WHAT TO PRODUCE: Beginning with the line below that contains "and required symbols;" and ending with the line that contains "The previous hardware", copy every line exactly. Copy nothing else.
BEGIN DATASET EXTRACT
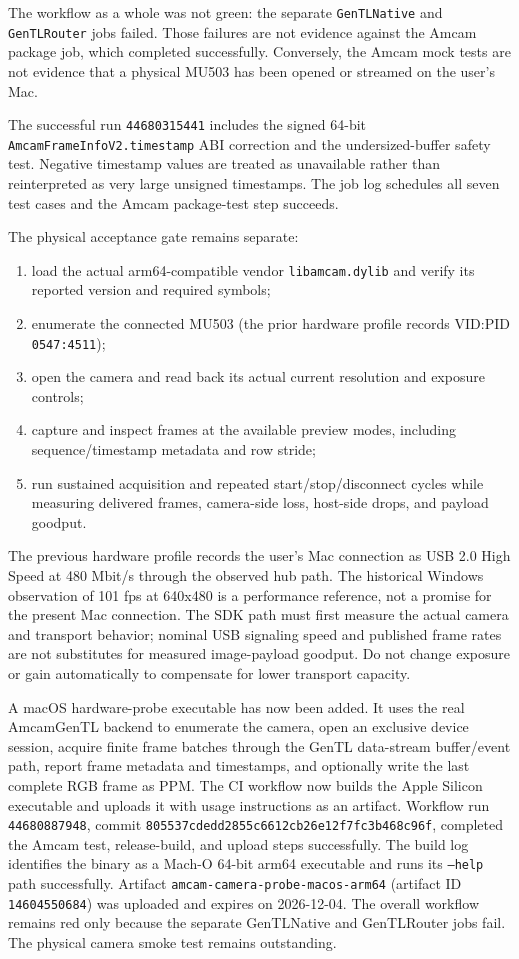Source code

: \documentclass[11pt,a4paper]{report}
\begin{document}
The workflow as a whole was not green: the separate \texttt{GenTLNative} and \texttt{GenTLRouter} jobs failed. Those failures are not evidence against the Amcam package job, which completed successfully. Conversely, the Amcam mock tests are not evidence that a physical MU503 has been opened or streamed on the user's Mac.

The successful run \texttt{44680315441} includes the signed 64-bit \texttt{AmcamFrameInfoV2.timestamp} ABI correction and the undersized-buffer safety test. Negative timestamp values are treated as unavailable rather than reinterpreted as very large unsigned timestamps. The job log schedules all seven test cases and the Amcam package-test step succeeds.

The physical acceptance gate remains separate:
\begin{enumerate}
\item load the actual arm64-compatible vendor \texttt{libamcam.dylib} and verify its reported version and required symbols;
\item enumerate the connected MU503 (the prior hardware profile records VID:PID \texttt{0547:4511});
\item open the camera and read back its actual current resolution and exposure controls;
\item capture and inspect frames at the available preview modes, including sequence/timestamp metadata and row stride;
\item run sustained acquisition and repeated start/stop/disconnect cycles while measuring delivered frames, camera-side loss, host-side drops, and payload goodput.
\end{enumerate}

The previous hardware profile records the user's Mac connection as USB 2.0 High Speed at 480 Mbit/s through the observed hub path. The historical Windows observation of 101 fps at 640x480 is a performance reference, not a promise for the present Mac connection. The SDK path must first measure the actual camera and transport behavior; nominal USB signaling speed and published frame rates are not substitutes for measured image-payload goodput. Do not change exposure or gain automatically to compensate for lower transport capacity.

A macOS hardware-probe executable has now been added. It uses the real AmcamGenTL backend to enumerate the camera, open an exclusive device session, acquire finite frame batches through the GenTL data-stream buffer/event path, report frame metadata and timestamps, and optionally write the last complete RGB frame as PPM. The CI workflow now builds the Apple Silicon executable and uploads it with usage instructions as an artifact. Workflow run \texttt{44680887948}, commit \texttt{805537cdedd2855c6612cb26e12f7fc3b468c96f}, completed the Amcam test, release-build, and upload steps successfully. The build log identifies the binary as a Mach-O 64-bit arm64 executable and runs its \texttt{--help} path successfully. Artifact \texttt{amcam-camera-probe-macos-arm64} (artifact ID \texttt{14604550684}) was uploaded and expires on 2026-12-04. The overall workflow remains red only because the separate GenTLNative and GenTLRouter jobs fail. The physical camera smoke test remains outstanding.
\end{document}
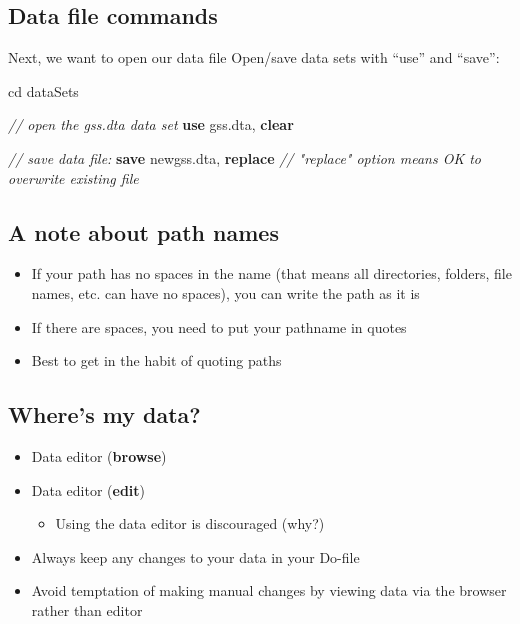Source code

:\documentclass[
]{book}
\newenvironment{Shaded}{\begin{snugshade}}{\end{snugshade}}
\newcommand{\CommentTok}[1]{\textcolor[rgb]{0.56,0.35,0.01}{\textit{#1}}}
\newcommand{\KeywordTok}[1]{\textcolor[rgb]{0.13,0.29,0.53}{\textbf{#1}}}
\newcommand{\NormalTok}[1]{#1}
\providecommand{\tightlist}{%
  \setlength{\itemsep}{0pt}\setlength{\parskip}{0pt}}
\begin{document}
\hypertarget{data-file-commands}{%
\subsection{Data file commands}\label{data-file-commands}}

Next, we want to open our data file
Open/save data sets with ``use'' and ``save'':

\begin{Shaded}
\begin{Highlighting}[]
\NormalTok{cd dataSets}

\CommentTok{// open the gss.dta data set}
\KeywordTok{use}\NormalTok{ gss.dta, }\KeywordTok{clear}

\CommentTok{// save data file:}
\KeywordTok{save}\NormalTok{ newgss.dta, }\KeywordTok{replace} \CommentTok{// "replace" option means OK to overwrite existing file}
\end{Highlighting}
\end{Shaded}

\hypertarget{a-note-about-path-names}{%
\subsection{A note about path names}\label{a-note-about-path-names}}

\begin{itemize}
\tightlist
\item
  If your path has no spaces in the name (that means all directories, folders, file names, etc. can have no spaces), you can write the path as it is
\item
  If there are spaces, you need to put your pathname in quotes
\item
  Best to get in the habit of quoting paths
\end{itemize}

\hypertarget{wheres-my-data}{%
\subsection{Where's my data?}\label{wheres-my-data}}

\begin{itemize}
\tightlist
\item
  Data editor (\textbf{browse})
\item
  Data editor (\textbf{edit})

  \begin{itemize}
  \tightlist
  \item
    Using the data editor is discouraged (why?)
  \end{itemize}
\item
  Always keep any changes to your data in your Do-file
\item
  Avoid temptation of making manual changes by viewing data via the browser rather than editor
\end{itemize}
\end{document}

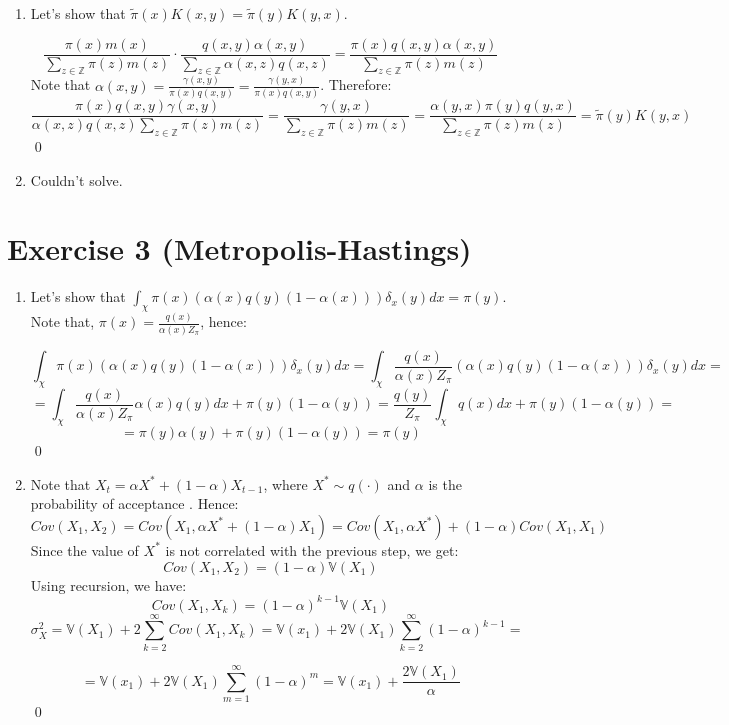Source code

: \documentclass[12pt,letterpaper]{article}
\begin{document}
\begin{enumerate}[leftmargin=!,labelindent=5pt]
The event $X^{(\tau_k)}=y \mid X^{(\tau_k -1)}=x$ is equivalent
to selecting $y$ starting from $x$ and then accepting $y$, hence
$q(x,y)\cdot \alpha(x,y) \propto P(X^{(\tau_k)}=y \mid X^{(\tau_k -1)}=x)$.

Therefore, we just normalize to get the proper equation
$$P(Y^{(k)}= y \mid Y^{(k-1)}=x) =
\frac{q(x,y)\alpha(x,y)}{\sum_{z \in \mathbb Z}\alpha(x,z)q(x,y)}$$
\qed

\item Let's show that
$
\tilde{\pi}(x)K(x,y) = \tilde{\pi}(y)K(y,x)
$.

$$
\frac{\pi(x)m(x)}{\sum_{z \in \mathbb{Z}}\pi(z)m(z)} \cdot 
\frac{q(x,y)\alpha(x,y)}{\sum_{z \in \mathbb{Z}}\alpha(x,z)q(x,z)}
=
\frac{\pi(x)q(x,y)\alpha(x,y)}
{\sum_{z \in \mathbb{Z}}\pi(z)m(z)}
$$
Note that $\alpha(x,y) =
\frac{\gamma(x,y)}{\pi(x)q(x,y)} =
\frac{\gamma(y,x)}{\pi(x)q(x,y)}$. Therefore:
$$
\frac{\pi(x)q(x,y)\gamma(x,y)}
{\alpha(x,z)q(x,z)\sum_{z \in \mathbb{Z}}\pi(z)m(z)} = 
\frac{\gamma(y,x)}
{\sum_{z \in \mathbb{Z}}\pi(z)m(z)} =
\frac{\alpha(y,x)\pi(y)q(y,x)}{\sum_{z \in \mathbb{Z}}\pi(z)m(z)}=
\tilde{\pi}(y)K(y,x)
$$
\qed

\item Couldn't solve.

\end{enumerate}

\newpage
\section*{Exercise 3 (Metropolis-Hastings)}
\begin{enumerate}[leftmargin=!,labelindent=5pt]

\item Let's show that
$\int_\chi \pi(x)(\alpha(x)q(y) (1-\alpha(x)))\delta_x(y) dx = \pi(y)$.
Note that, $\pi(x) = \frac{q(x)}{\alpha(x)Z_\pi}$, hence:

$$
\int_\chi \pi(x)(\alpha(x)q(y) (1-\alpha(x)))\delta_x(y) dx =
\int_\chi \frac{q(x)}{\alpha(x)Z_\pi}(\alpha(x)q(y) (1-\alpha(x)))
\delta_x(y) dx = 
$$
$$ = 
\int_\chi \frac{q(x)}{\alpha(x)Z_\pi}\alpha(x)q(y) dx +
\pi(y)(1-\alpha(y)) = 
\frac{q(y)}{Z_\pi}\int_\chi q(x)dx +\pi(y)(1-\alpha(y)) =
$$
$$
 = \pi(y)\alpha(y) + \pi(y)(1-\alpha(y)) = \pi(y)
$$
\qed

\item Note that $X_t = \alpha X^* + (1-\alpha)X_{t-1}$, where
$X^* \sim q(\cdot)$ and $\alpha$ is the probability of acceptance
. Hence:
$$
Cov(X_1,X_2) = Cov(X_1,\alpha X^* + (1-\alpha)X_{1})=
Cov(X_1,\alpha X^*) + (1-\alpha)Cov(X_1,X_1)
$$
Since the value of $X^*$ is not correlated with the previous step,
we get:
$$Cov(X_1,X_2) = (1-\alpha) \mathbb V(X_1)$$
Using recursion, we have:
$$Cov(X_1,X_k) = (1-\alpha)^{k-1} \mathbb V(X_1)$$
$$
\sigma_X^2 = \mathbb V(X_1) + 2\sum_{k=2}^\infty Cov(X_1,X_k)=
\mathbb V(x_1) + 2\mathbb V(X_1)
\sum_{k=2}^\infty (1-\alpha)^{k-1}=
$$

$$
=
\mathbb V(x_1) + 2\mathbb V(X_1)
\sum_{m=1}^\infty (1-\alpha)^{m}=
\mathbb V(x_1) + \frac{2\mathbb V(X_1)}{\alpha}
$$
\qed


\end{enumerate}
\end{document}

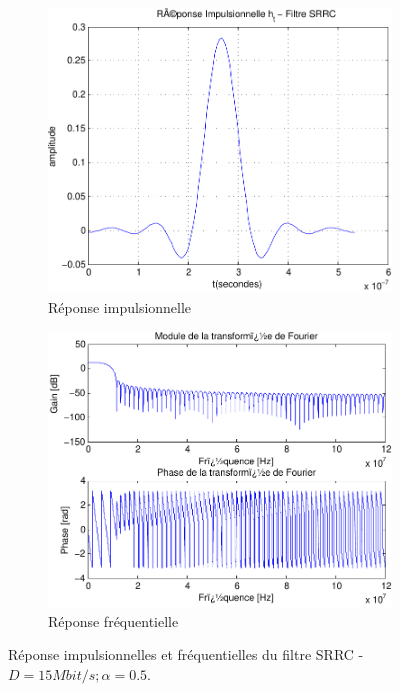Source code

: \documentclass[a4paper,11pt]{article}
\begin{document}
\begin{figure}
	\begin{subfigure}{.5\textwidth}
  		\centering
  		\includegraphics[width=1\linewidth]{impul_srrc_15-crop.pdf}
  		\caption{Réponse impulsionnelle}
  		\label{fig:srrc_impul15M}
	\end{subfigure}
	\begin{subfigure}{.5\textwidth}
  		\centering
  		\includegraphics[width=1\linewidth]{frec_srrc_15-crop.pdf}
  		\caption{Réponse fréquentielle}
  		\label{fig:srrc_frec15M}
	\end{subfigure}%
	\caption{Réponse impulsionnelles et fréquentielles du filtre SRRC - $D=15 Mbit/s ; \alpha =0.5$.}
	\label{fig:srrc15M}
\end{figure}
\end{document}
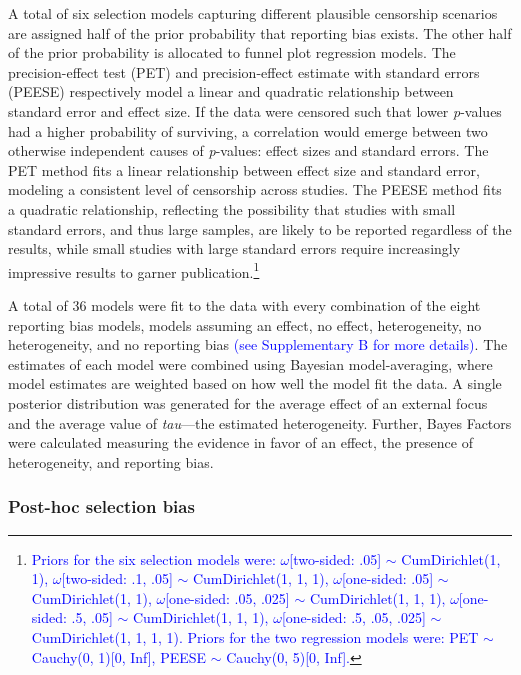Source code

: \documentclass[
  man, donotrepeattitle,floatsintext]{apa7}
\begin{document}
A total of six selection models capturing different plausible censorship scenarios are assigned half of the prior probability that reporting bias exists. The other half of the prior probability is allocated to funnel plot regression models. The precision-effect test (PET) and precision-effect estimate with standard errors (PEESE) respectively model a linear and quadratic relationship between standard error and effect size. If the data were censored such that lower \emph{p}-values had a higher probability of surviving, a correlation would emerge between two otherwise independent causes of \emph{p}-values: effect sizes and standard errors. The PET method fits a linear relationship between effect size and standard error, modeling a consistent level of censorship across studies. The PEESE method fits a quadratic relationship, reflecting the possibility that studies with small standard errors, and thus large samples, are likely to be reported regardless of the results, while small studies with large standard errors require increasingly impressive results to garner publication.\footnote{\textcolor{blue}{Priors for the six selection models were: $\omega$[two-sided: .05] $\sim$ CumDirichlet(1, 1), $\omega$[two-sided: .1, .05] $\sim$ CumDirichlet(1, 1, 1), $\omega$[one-sided: .05] $\sim$ CumDirichlet(1, 1), $\omega$[one-sided: .05, .025] $\sim$ CumDirichlet(1, 1, 1), $\omega$[one-sided: .5, .05] $\sim$ CumDirichlet(1, 1, 1), $\omega$[one-sided: .5, .05, .025] $\sim$ CumDirichlet(1, 1, 1, 1). Priors for the two regression models were: PET $\sim$ Cauchy(0, 1)[0, Inf], PEESE $\sim$ Cauchy(0, 5)[0, Inf].}}

A total of 36 models were fit to the data with every combination of the eight reporting bias models, models assuming an effect, no effect, heterogeneity, no heterogeneity, and no reporting bias \textcolor{blue}{(see Supplementary B for more details)}. The estimates of each model were combined using Bayesian model-averaging, where model estimates are weighted based on how well the model fit the data. A single posterior distribution was generated for the average effect of an external focus and the average value of \emph{tau}---the estimated heterogeneity. Further, Bayes Factors were calculated measuring the evidence in favor of an effect, the presence of heterogeneity, and reporting bias.

\hypertarget{post-hoc-selection-bias}{%
\subsubsection{Post-hoc selection bias}\label{post-hoc-selection-bias}}
\end{document}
END DATASET EXTRACT
RESPONSE FOR THIS EXERCISE:
\item load the actual arm64-compatible vendor \texttt{libamcam.dylib} and verify its reported version and required symbols;
\item enumerate the connected MU503 (the prior hardware profile records VID:PID \texttt{0547:4511});
\item open the camera and read back its actual current resolution and exposure controls;
\item capture and inspect frames at the available preview modes, including sequence/timestamp metadata and row stride;
\item run sustained acquisition and repeated start/stop/disconnect cycles while measuring delivered frames, camera-side loss, host-side drops, and payload goodput.
\end{enumerate}

The previous hardware profile records the user's Mac connection as USB 2.0 High Speed at 480 Mbit/s through the observed hub path. The historical Windows observation of 101 fps at 640x480 is a performance reference, not a promise for the present Mac connection. The SDK path must first measure the actual camera and transport behavior; nominal USB signaling speed and published frame rates are not substitutes for measured image-payload goodput. Do not change exposure or gain automatically to compensate for lower transport capacity.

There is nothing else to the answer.